There isn't a specific question in mind, so I won't be able to use numbers but I can probably make one up!

OK, so you're on the right lines with your thinking, but there's an important misapprehension lurking in here, so let's correct that!

You're concerned with a statistical model where you're assuming that the observations you're collecting are drawn from a probability distribution with unknown, but fixed, parameters, and you're interested in drawing some conclusion about those population parameters from those observations. So, important point: the underlying population parameters are fixed: they are not random variables, so you can't make probability statements about them. What is random are the observations that you have drawn, and any statistics that you calculate from them.

Let's think about a single population parameter, and let's call it $\mu$ , and let's assume it represents the population mean. From your sample of observations, if you want to make inferences about the population mean, a good guess is that we should look at the sample mean as a statistic, and see how it compares with our idea of what the underlying population mean might be. For the range of probability distributions you're used to, it's possible to work out theoretically what the sampling distribution of the sample mean is, given a particular value of the population mean. That is, the distribution of sample mean values you'd get if you repeatedly draw samples from the underlying population, and calculated their means.

So suppose we hypothesize that the population parameter $\mu = \mu_{0}$ , and we want to use the sample mean to decide whether this is sensible. We know the sampling distribution of the sample mean, given that $\mu = \mu_{0}$ , so we can work out probability statements about the sample mean, on the assumption that the population mean is $\mu_{0}$ .

The basic strategy is that you work out the probability that the value of the sample mean is "as extreme, or more extreme" as its observed value relative to $\mu_{0}$ . In other words, if the observed value of the sample mean is "far away" from $\mu_{0}$ , you infer that this is unlikely, and therefore reject the hypothesis that $\mu = \mu_{0}$ .

Now that's the "simple" case, where you assume that the underlying population parameter takes a particular value. More complicated is where you assume that the underlying population parameter takes a range of possible values: $\mu \le \mu_{0}$ , for example. But the idea is the same: if you assume this, what's the probability of seeing the observed value of the sample mean?

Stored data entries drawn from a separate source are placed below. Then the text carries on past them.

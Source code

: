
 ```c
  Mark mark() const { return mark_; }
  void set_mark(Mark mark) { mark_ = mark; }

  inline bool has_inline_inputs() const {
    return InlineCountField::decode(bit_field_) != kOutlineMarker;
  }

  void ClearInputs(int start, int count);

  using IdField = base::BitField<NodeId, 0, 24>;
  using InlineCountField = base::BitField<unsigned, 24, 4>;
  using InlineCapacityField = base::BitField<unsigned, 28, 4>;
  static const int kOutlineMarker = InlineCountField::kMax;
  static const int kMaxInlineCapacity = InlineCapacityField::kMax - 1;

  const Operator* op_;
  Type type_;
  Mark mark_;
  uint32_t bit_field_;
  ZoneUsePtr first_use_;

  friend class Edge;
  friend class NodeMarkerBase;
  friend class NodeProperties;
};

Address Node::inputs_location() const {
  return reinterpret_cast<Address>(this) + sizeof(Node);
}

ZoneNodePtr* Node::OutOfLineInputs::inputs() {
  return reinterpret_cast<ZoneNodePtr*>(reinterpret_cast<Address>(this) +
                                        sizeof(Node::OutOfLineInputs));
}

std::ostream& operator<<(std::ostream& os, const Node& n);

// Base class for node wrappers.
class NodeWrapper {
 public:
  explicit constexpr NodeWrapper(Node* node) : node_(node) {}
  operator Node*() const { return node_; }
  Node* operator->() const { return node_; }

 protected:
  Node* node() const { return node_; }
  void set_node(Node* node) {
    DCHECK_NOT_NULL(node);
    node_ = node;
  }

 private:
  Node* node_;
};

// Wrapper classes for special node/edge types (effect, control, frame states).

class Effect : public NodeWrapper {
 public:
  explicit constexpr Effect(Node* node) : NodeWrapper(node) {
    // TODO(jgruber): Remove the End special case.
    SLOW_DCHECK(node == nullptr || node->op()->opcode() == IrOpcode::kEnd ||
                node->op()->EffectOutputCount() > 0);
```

So for a one tailed test, you are finding the probability that the population parameter is larger/ smaller (you pick one dependent on question) than first thought, and if this probability is less than alpha, the significance level, you reject H0 and accept H1. This means you have a 5% chance of saying the value is larger. (Or smaller if that's what you choose!)

Nearly: you are finding the probability that the sample mean takes the value it does (or more extreme one way), under the assumption that the population mean is $\le \mu_{0}$ . You reject that assumption if the probability is too small. In this case, "too small" is often taken to be 5%.

With a two tailed test, you are testing the probability that the population parameter is different to what you originally thought (so it can be higher or lower, you don't care which). This means you split alpha into two at each end of the distribution to calculate the critical values, therefore there's an alpha/2 chance of the value being rejected.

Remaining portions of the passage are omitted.